In 1920 Knights became the first woman to win the Prix de Rome scholarship in Decorative Painting awarded by the British School at Rome with one of the most enduring images in the history of the competition, The Deluge, 1920. Chosen on the insistence of John Singer Sargent, Knights’ painting was seen to possess ‘a rare command of technique in hue, figure and composition, and a meticulous care in detail’.

This epic work will be displayed alongside the numerous studies Knights made in preparation including Compositional Study for the Deluge, 1920, which shows the initial ideas for the painting. The final composition brings together 21 figures who clamber towards and up a mountain, soon to be submerged by the flood.

While Knights avoided making any overt reference to the war, this painting is imbued with its presence.

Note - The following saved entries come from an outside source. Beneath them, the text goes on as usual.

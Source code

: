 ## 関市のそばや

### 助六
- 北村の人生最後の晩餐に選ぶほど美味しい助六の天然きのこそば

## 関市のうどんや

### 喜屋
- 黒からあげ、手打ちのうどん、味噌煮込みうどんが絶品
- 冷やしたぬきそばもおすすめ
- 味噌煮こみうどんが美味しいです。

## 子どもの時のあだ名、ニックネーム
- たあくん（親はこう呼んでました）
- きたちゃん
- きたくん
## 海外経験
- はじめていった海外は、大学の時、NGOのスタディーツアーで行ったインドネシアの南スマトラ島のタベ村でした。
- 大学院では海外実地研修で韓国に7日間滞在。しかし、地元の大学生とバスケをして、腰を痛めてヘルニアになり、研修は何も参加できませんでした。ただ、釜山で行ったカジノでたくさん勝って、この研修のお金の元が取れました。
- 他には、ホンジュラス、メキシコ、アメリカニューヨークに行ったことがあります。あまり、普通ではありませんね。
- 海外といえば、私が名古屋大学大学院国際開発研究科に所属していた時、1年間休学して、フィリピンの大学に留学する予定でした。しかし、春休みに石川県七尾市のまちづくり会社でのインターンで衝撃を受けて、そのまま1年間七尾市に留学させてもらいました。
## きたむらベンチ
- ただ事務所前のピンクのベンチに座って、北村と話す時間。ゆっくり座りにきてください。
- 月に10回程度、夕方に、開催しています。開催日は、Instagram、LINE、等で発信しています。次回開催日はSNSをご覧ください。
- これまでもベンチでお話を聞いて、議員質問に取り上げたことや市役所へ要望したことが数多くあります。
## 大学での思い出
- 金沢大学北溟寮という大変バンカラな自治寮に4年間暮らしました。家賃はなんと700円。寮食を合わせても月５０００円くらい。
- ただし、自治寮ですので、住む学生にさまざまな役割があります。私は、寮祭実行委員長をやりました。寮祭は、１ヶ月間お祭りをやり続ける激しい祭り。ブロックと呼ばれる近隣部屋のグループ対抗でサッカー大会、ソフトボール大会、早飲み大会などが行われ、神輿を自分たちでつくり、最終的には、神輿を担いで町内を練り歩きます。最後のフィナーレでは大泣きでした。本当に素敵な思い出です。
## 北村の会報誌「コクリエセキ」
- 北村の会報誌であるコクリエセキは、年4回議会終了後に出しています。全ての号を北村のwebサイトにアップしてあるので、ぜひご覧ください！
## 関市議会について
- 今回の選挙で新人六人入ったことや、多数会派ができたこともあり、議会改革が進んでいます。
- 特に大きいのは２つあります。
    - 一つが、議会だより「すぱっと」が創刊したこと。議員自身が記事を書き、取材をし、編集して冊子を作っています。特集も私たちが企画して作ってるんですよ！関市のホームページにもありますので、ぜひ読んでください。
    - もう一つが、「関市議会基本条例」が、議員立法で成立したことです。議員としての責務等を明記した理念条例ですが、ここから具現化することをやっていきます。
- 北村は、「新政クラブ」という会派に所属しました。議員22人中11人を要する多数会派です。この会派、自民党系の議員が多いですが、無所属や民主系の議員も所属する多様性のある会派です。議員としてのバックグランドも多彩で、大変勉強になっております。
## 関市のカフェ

The disposition of the fleeing figures is likely to have drawn upon her first-hand experience of the zeppelin raids over Streatham and the sense of panic in the painting may have reflected this traumatic experience.

The picture shows the influence of the war paintings of a previous generation of Slade students including Paul Nash, Stanley Spencer and C. R. W. Nevinson.

The impact of the five years Knights spent in Italy was the strongest unifying force in her work, fuelling her imagination in works such as Italian Landscape, 1921 and View to the East from the British School at Rome, 1921.

She saw Italy as a living landscape that revitalised her creative spirit and as a result she produced some of the most evocative pictures to come out of the British School at Rome: The Marriage at Cana, 1923, Edge of Abruzzi; boat with three people on a lake, 1924-30, and The Santissima Trinita, 1924-30, all of which bridged Renaissance techniques with modernism to create the highly individual language that was her own.

In The Marriage at Cana, Knights appears several times as one of the wedding guests, as does her future husband, Thomas Monnington.

Although she had previously outshone her male contemporaries at the Slade and the British School at Rome, when Knights returned to England in 1926 she struggled with the conventional chauvinism that then dominated the art world.

In 1928 she was awarded a prestigious commission to design an altarpiece for the St. Martin’s chapel in Canterbury Cathedral, on which she worked for five years.

The finished piece, Scenes from the Life of Saint Martin of Tours, 1928-33, is profoundly autobiographical, expressing Knights’ anguish upon giving birth to a stillborn son in January 1928. Among the onlookers are Knights’ mother Mabel and Knights, with Monnington standing alongside. The fixed and melancholic gaze of the three figures records their shared sense of loss.

When World War II broke out, Knights became distraught and her only concern was for the safety of her son. This brought her already intermittent work to a standstill. She only began working again in 1946, a few months before she died of a brain tumour at the age of 48.

Sacha Llewellyn, curator of the Dulwich Picture Gallery’s exhibition, said: “Although never part of the modernist avant-garde, Knights engaged with modern-life subjects, breathing new life into figurative and narrative painting to produce an art that was inventive and technically outstanding.

“She explored form and colour to create a mood of calmness and reflection that impacts directly on our senses.

“Like so many women artists, heralded and appreciated in their own day, she has disappeared into near oblivion.

“This exhibition, in bringing together a lifetime of work, will create an irrefutable visual argument that she was one of the most talented and striking artists of her generation.”